## [WHAT YOU NEED TO DO]
Search the records below for the word "implemented", then return every line where it appears.
___ GIVEN INFORMATION
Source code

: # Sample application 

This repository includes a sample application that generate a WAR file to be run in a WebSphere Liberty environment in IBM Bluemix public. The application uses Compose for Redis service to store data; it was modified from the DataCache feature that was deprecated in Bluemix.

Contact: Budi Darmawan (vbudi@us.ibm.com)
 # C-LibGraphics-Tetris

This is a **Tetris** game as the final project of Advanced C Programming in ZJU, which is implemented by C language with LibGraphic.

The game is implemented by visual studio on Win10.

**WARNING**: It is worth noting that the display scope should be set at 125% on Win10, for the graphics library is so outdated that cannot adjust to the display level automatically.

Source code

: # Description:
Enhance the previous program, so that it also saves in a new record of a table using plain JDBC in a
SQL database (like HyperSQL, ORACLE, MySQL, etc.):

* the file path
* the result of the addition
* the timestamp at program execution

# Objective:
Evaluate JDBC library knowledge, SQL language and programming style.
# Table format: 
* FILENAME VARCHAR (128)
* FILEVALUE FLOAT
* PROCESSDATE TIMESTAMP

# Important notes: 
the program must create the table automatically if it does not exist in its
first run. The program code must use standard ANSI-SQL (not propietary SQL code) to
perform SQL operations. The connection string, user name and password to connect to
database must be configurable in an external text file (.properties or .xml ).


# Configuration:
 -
______
___ GIVEN INFORMATION
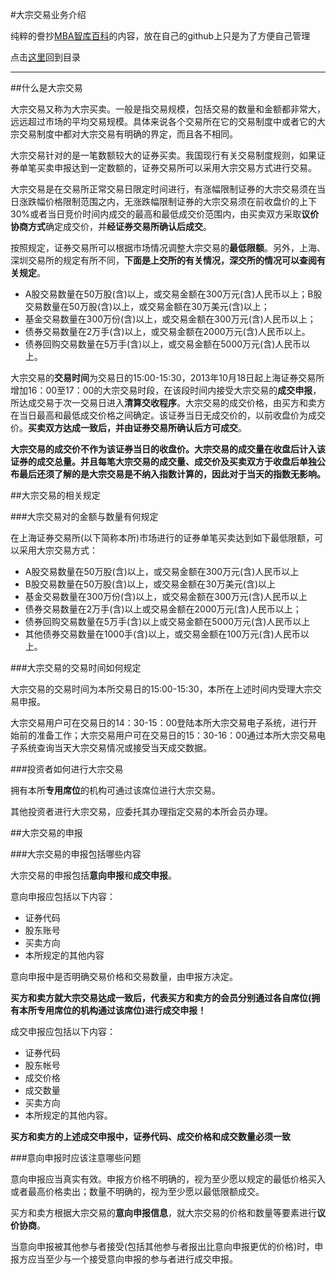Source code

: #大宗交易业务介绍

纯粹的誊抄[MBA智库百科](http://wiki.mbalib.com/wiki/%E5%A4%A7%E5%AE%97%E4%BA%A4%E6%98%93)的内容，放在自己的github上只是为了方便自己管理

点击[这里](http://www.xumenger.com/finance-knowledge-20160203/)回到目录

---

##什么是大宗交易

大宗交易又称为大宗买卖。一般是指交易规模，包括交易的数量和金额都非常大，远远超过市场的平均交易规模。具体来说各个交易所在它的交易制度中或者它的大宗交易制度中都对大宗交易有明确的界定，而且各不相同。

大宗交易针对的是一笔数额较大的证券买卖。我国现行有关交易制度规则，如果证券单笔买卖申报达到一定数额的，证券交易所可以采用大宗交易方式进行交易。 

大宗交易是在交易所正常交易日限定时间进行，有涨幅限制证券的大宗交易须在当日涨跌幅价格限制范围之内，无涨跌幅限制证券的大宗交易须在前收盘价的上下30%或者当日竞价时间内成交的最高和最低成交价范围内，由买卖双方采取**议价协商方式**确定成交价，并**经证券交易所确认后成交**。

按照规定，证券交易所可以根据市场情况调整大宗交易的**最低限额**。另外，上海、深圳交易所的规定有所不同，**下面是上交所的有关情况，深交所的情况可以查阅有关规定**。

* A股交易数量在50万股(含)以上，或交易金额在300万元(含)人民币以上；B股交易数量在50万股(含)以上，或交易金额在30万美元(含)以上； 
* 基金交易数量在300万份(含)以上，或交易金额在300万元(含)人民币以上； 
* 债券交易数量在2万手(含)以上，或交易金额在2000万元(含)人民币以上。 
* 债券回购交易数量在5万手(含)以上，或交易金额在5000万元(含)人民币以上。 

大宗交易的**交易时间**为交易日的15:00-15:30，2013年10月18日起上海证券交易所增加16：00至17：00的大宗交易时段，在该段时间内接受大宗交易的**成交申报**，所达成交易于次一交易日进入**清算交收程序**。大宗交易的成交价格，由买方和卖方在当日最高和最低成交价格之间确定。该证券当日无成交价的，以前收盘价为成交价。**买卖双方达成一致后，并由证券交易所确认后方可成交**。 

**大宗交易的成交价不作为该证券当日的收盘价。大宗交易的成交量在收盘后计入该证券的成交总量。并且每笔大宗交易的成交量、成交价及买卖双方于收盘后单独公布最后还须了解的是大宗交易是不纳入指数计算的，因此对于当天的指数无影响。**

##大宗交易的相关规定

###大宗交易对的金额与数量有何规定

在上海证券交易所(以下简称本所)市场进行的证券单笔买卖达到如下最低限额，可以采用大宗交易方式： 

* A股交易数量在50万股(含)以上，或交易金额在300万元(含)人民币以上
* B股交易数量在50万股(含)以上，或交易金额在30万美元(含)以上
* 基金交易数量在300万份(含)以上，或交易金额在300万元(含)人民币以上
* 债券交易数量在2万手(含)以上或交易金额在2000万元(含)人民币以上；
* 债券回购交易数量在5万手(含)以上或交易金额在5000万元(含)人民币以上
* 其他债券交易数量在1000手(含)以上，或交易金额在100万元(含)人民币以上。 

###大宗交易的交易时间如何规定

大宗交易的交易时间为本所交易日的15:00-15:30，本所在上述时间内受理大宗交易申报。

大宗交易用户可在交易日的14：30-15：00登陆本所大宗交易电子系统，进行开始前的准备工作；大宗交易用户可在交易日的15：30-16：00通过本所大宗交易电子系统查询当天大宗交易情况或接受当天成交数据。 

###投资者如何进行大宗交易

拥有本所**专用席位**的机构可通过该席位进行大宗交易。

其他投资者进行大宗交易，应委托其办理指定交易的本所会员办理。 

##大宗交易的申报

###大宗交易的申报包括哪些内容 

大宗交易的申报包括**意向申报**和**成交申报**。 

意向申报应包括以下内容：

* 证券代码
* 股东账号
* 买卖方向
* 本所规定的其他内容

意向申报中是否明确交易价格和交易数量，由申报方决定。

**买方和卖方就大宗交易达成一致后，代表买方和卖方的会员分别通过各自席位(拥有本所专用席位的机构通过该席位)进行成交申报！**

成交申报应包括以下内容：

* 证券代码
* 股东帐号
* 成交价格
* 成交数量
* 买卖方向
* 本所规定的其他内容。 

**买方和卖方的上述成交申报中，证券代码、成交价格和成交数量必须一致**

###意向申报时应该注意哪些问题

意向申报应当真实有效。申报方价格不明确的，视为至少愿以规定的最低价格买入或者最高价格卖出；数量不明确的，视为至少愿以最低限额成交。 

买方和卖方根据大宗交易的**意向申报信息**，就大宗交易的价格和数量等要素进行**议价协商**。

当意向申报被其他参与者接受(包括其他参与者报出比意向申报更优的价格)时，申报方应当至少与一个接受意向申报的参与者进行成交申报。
______
___ GIVEN INFORMATION
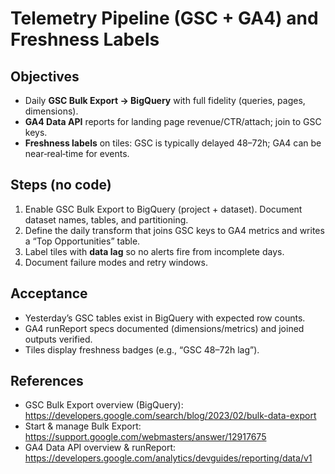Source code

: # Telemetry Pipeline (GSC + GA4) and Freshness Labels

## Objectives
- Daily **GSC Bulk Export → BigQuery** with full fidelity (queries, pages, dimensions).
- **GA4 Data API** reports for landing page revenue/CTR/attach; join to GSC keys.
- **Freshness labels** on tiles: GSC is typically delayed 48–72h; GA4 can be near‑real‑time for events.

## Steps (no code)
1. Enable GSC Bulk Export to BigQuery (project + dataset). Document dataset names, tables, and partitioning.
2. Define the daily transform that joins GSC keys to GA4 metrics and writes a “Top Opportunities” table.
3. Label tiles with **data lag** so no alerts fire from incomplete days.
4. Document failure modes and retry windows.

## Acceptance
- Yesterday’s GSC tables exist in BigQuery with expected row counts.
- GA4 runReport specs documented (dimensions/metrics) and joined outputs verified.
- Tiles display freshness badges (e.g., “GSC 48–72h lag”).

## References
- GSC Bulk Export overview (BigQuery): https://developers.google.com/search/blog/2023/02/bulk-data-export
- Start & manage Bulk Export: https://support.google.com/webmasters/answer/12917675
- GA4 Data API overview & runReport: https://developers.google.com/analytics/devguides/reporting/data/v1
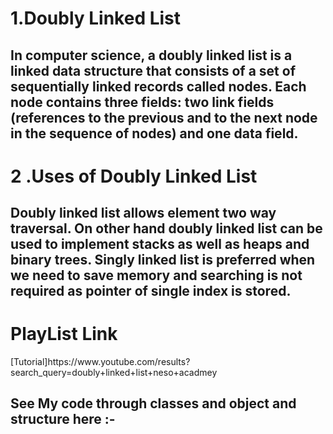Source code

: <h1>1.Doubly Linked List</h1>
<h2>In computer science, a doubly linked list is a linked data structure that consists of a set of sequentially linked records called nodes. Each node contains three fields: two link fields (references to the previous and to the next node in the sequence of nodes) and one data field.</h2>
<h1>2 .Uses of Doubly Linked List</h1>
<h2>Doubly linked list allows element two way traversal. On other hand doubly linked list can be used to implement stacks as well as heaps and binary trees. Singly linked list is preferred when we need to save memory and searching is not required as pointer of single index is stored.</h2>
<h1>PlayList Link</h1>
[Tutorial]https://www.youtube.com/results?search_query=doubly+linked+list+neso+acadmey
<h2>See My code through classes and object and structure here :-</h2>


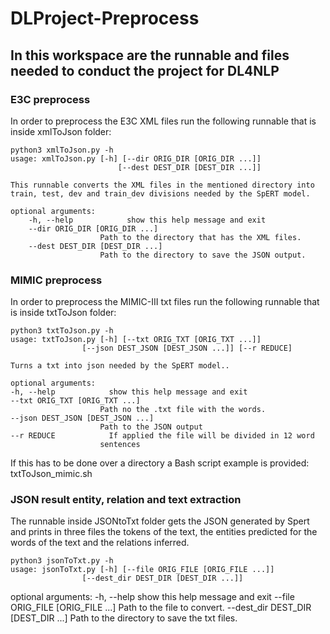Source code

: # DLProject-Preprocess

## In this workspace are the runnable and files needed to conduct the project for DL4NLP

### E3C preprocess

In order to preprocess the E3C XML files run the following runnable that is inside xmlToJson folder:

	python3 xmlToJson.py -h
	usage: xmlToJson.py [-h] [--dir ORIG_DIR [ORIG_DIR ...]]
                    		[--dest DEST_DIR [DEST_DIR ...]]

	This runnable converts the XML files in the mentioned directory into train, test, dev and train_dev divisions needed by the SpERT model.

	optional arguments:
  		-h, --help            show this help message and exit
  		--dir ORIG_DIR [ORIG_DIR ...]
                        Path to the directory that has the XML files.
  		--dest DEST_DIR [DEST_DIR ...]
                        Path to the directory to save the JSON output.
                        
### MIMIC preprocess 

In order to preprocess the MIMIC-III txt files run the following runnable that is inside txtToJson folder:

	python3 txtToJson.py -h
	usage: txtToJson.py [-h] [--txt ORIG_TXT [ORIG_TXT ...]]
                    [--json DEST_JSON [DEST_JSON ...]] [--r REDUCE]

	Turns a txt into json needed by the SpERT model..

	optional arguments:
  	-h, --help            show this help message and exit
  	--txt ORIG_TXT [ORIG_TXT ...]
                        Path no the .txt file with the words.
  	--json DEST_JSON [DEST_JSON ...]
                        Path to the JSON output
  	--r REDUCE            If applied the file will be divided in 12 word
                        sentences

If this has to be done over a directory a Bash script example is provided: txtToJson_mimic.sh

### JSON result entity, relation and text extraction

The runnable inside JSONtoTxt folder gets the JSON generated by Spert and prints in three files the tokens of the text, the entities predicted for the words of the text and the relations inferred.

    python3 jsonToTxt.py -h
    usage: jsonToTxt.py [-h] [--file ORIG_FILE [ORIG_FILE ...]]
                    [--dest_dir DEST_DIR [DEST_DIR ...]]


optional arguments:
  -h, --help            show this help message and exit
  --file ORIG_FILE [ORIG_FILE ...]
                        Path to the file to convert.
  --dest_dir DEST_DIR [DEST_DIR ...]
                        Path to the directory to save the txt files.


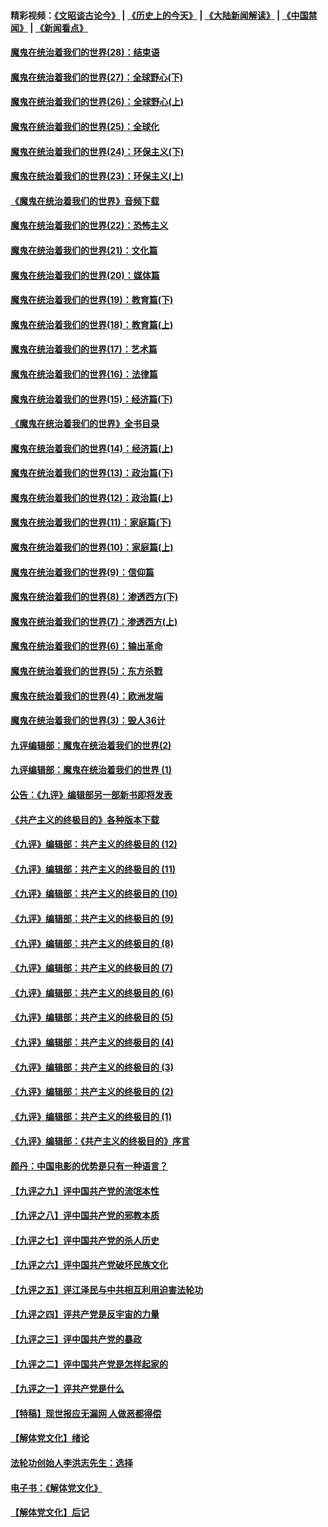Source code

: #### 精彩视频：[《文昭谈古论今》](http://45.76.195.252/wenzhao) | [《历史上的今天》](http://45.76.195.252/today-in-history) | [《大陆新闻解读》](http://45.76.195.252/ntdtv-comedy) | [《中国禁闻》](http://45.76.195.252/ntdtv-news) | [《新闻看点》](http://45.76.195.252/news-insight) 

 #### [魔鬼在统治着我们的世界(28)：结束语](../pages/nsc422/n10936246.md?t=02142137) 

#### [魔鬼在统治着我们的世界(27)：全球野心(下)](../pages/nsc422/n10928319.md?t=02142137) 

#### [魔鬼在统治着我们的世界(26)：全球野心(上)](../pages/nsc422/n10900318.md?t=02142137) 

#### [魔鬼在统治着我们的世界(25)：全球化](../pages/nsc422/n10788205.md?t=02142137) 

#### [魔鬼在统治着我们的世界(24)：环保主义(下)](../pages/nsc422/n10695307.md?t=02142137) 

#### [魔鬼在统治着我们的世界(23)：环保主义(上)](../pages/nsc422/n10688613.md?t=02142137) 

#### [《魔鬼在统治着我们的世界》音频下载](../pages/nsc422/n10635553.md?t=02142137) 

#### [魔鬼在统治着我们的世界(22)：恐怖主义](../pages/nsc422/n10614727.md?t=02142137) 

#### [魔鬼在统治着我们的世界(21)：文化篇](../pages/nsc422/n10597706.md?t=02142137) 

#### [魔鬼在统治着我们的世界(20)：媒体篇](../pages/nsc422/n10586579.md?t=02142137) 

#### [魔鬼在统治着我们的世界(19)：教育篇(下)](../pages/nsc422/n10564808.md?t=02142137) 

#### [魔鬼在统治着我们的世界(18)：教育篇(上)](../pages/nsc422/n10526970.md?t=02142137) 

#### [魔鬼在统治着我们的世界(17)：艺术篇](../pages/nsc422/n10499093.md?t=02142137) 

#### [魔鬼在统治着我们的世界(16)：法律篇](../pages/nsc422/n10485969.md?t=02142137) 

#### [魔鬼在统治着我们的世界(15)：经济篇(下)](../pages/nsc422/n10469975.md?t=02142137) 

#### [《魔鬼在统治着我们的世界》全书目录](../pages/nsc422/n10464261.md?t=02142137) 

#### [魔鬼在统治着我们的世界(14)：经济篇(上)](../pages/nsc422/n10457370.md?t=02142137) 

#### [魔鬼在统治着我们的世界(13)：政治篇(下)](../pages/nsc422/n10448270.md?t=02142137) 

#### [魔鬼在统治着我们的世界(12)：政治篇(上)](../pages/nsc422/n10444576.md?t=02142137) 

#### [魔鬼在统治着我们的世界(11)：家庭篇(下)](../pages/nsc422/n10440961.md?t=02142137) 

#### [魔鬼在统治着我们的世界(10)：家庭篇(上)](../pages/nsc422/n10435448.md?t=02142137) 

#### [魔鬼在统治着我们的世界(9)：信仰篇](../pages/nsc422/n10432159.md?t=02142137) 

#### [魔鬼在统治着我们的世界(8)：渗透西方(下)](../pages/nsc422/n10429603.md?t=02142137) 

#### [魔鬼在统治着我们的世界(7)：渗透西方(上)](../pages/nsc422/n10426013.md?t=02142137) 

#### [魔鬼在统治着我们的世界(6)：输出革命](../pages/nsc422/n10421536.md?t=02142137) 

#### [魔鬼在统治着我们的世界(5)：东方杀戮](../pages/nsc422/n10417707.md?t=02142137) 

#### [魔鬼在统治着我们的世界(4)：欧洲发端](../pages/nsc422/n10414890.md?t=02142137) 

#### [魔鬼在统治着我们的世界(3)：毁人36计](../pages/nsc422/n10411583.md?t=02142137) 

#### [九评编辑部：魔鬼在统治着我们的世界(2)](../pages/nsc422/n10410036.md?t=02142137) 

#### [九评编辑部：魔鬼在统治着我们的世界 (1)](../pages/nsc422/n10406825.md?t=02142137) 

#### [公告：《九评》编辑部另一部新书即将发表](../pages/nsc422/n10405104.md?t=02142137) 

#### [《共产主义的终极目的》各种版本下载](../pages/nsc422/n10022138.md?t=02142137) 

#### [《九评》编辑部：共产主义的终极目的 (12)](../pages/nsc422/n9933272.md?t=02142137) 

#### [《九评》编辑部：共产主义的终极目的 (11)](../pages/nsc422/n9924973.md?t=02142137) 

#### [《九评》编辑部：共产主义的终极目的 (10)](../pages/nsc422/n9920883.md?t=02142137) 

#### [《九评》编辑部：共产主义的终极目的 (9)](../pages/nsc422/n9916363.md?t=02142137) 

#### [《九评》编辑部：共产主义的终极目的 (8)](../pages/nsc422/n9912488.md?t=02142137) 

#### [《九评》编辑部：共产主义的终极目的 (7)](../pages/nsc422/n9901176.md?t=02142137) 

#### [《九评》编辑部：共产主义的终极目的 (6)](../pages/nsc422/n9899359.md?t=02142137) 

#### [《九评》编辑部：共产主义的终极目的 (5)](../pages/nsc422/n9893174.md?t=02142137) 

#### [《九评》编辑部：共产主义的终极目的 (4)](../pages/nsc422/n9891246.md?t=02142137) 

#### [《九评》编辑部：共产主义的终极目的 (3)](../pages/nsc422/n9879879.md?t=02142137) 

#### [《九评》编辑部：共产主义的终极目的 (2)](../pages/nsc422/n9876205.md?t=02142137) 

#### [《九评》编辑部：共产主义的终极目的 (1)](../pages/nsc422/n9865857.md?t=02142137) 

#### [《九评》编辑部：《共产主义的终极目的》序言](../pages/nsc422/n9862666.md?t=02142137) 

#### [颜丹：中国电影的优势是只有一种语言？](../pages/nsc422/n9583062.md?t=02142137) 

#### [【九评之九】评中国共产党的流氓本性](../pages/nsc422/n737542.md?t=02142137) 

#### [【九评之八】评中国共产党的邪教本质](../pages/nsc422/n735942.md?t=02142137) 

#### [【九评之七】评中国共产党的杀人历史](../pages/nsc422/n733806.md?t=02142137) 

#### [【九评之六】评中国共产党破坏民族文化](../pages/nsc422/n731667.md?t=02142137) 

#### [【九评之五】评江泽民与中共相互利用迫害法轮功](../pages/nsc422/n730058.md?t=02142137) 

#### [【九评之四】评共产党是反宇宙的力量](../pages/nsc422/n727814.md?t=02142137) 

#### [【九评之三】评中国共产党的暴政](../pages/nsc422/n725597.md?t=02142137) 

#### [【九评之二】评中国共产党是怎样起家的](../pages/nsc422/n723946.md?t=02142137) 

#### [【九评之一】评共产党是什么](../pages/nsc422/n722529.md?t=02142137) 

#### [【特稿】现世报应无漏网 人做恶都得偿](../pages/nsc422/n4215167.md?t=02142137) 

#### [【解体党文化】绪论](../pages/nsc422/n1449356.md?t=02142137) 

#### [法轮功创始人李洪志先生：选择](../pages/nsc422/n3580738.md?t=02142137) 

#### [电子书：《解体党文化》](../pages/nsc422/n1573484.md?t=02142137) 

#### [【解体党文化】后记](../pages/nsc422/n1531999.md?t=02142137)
______
## [REPLY TO THE TASK]
This is a **Tetris** game as the final project of Advanced C Programming in ZJU, which is implemented by C language with LibGraphic.
The game is implemented by visual studio on Win10.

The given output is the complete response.